TASK INSTRUCTIONS
Write each entry again exactly as shown, but without the images it holds.

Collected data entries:
⁂

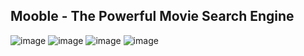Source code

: ## Mooble - The Powerful Movie Search Engine
![image](https://user-images.githubusercontent.com/79497113/192004666-866d8d6b-bf9f-4c00-a855-84ebf27fbc5d.png)
![image](https://user-images.githubusercontent.com/79497113/192004912-19c2fb29-0fbe-49d5-8819-dadb4969f2ca.png)
![image](https://user-images.githubusercontent.com/79497113/192005003-2312b209-506f-4378-b844-23cabdb369e6.png)
![image](https://user-images.githubusercontent.com/79497113/192005075-06141fe9-1b85-44e1-90d2-97bb5dd773fc.png)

⁂

RESULT FOR THIS TASK
Source code

: ## Mooble - The Powerful Movie Search Engine
![image](https://user-images.githubusercontent.com/79497113/192004666-866d8d6b-bf9f-4c00-a855-84ebf27fbc5d.png)
![image](https://user-images.githubusercontent.com/79497113/192004912-19c2fb29-0fbe-49d5-8819-dadb4969f2ca.png)
![image](https://user-images.githubusercontent.com/79497113/192005003-2312b209-506f-4378-b844-23cabdb369e6.png)
![image](https://user-images.githubusercontent.com/79497113/192005075-06141fe9-1b85-44e1-90d2-97bb5dd773fc.png)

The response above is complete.